Return every line below in which "audio" appears.

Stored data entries
- - -
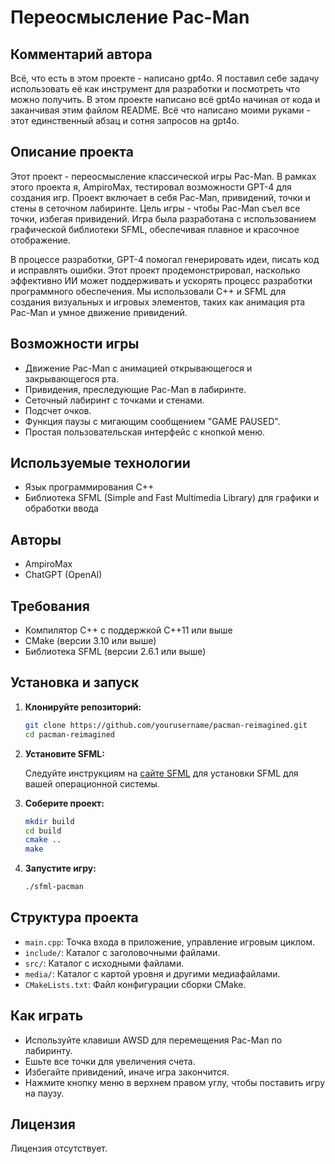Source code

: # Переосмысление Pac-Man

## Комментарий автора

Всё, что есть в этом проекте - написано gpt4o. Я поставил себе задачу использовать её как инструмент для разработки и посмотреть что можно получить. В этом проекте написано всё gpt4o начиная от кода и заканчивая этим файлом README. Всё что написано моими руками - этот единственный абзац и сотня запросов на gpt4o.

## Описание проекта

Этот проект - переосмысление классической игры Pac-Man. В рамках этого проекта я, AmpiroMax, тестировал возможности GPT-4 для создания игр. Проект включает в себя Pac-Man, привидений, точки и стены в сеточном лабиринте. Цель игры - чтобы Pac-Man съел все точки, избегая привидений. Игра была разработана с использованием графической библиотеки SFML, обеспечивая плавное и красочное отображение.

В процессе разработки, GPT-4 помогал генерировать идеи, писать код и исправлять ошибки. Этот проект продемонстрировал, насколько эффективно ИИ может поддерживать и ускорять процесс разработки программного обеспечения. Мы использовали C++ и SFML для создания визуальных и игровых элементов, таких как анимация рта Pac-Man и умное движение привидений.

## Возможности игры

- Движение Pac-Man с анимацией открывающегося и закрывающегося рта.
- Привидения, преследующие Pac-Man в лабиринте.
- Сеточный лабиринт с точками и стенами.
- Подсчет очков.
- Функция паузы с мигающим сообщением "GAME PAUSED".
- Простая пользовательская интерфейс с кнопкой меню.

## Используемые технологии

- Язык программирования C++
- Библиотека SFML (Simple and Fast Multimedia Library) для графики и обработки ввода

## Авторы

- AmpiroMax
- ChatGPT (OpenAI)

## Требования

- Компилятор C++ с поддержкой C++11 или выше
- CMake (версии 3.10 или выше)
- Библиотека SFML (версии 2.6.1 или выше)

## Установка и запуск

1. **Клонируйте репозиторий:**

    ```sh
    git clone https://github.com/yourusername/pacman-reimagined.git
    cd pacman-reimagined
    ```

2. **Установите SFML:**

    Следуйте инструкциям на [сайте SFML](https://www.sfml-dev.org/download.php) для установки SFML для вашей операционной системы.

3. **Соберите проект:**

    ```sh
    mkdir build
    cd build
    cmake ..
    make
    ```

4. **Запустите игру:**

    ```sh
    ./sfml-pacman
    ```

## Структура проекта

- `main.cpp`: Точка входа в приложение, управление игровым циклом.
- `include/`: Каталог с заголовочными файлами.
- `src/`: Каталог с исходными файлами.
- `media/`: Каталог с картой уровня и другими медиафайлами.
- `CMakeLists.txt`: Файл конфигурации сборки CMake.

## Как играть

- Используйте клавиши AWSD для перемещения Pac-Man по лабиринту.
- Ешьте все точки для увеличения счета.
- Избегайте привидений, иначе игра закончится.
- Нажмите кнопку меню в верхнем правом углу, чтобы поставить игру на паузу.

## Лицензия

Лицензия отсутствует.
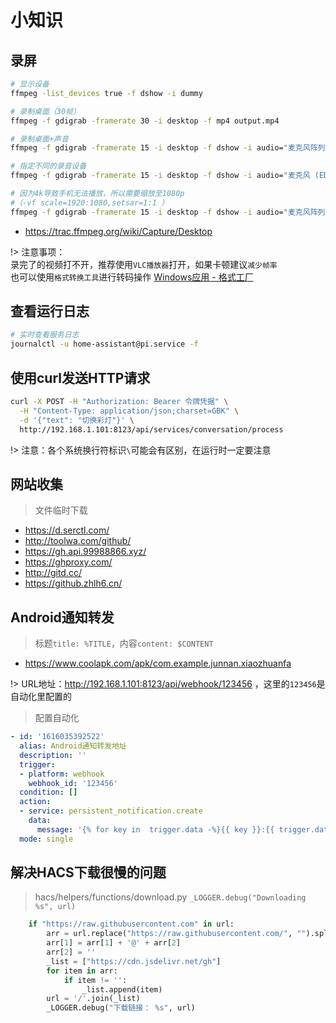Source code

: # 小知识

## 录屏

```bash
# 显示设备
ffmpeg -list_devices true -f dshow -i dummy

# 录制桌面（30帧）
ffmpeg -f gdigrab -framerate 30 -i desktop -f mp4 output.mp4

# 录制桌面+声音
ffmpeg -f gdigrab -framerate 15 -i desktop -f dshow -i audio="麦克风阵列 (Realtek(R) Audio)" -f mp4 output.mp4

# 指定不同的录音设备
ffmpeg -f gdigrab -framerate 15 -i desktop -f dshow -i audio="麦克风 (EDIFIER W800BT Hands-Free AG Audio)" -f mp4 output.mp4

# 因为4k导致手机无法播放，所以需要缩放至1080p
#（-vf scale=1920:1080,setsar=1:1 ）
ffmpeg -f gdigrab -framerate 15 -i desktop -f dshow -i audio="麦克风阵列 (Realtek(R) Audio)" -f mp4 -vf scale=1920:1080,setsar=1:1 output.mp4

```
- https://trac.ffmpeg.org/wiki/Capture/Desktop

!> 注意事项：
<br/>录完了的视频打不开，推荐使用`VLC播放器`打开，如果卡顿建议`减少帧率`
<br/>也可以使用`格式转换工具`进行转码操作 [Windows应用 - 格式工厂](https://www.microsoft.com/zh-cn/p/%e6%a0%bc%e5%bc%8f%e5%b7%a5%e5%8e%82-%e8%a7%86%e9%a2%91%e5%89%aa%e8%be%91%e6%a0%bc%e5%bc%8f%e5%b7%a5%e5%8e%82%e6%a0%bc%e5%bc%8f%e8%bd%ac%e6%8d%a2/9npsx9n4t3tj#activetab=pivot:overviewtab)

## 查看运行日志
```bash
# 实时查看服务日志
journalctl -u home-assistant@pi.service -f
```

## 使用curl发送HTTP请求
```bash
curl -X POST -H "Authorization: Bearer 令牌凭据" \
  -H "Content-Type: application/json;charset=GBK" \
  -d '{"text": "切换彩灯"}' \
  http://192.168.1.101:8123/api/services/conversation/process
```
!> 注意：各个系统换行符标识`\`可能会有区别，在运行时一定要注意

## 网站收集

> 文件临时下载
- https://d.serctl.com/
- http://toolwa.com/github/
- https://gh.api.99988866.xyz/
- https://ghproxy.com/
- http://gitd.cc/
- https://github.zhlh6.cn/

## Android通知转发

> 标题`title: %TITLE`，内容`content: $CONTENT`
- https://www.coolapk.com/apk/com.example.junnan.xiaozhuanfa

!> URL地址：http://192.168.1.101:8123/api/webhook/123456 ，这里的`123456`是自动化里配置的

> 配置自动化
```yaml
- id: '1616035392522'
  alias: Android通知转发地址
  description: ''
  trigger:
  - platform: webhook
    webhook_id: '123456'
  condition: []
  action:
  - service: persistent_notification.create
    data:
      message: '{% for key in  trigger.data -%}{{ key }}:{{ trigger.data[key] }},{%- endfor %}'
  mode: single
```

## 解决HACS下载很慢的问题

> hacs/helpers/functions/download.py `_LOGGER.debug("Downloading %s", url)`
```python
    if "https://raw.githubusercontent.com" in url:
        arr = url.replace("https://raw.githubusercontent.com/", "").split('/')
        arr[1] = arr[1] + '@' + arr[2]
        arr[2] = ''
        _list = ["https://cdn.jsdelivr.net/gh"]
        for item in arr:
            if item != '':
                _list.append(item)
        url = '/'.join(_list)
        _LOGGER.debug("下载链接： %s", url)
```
- - -
**Answer to the exercise**
ffmpeg -f gdigrab -framerate 15 -i desktop -f dshow -i audio="麦克风阵列 (Realtek(R) Audio)" -f mp4 output.mp4
ffmpeg -f gdigrab -framerate 15 -i desktop -f dshow -i audio="麦克风 (EDIFIER W800BT Hands-Free AG Audio)" -f mp4 output.mp4
ffmpeg -f gdigrab -framerate 15 -i desktop -f dshow -i audio="麦克风阵列 (Realtek(R) Audio)" -f mp4 -vf scale=1920:1080,setsar=1:1 output.mp4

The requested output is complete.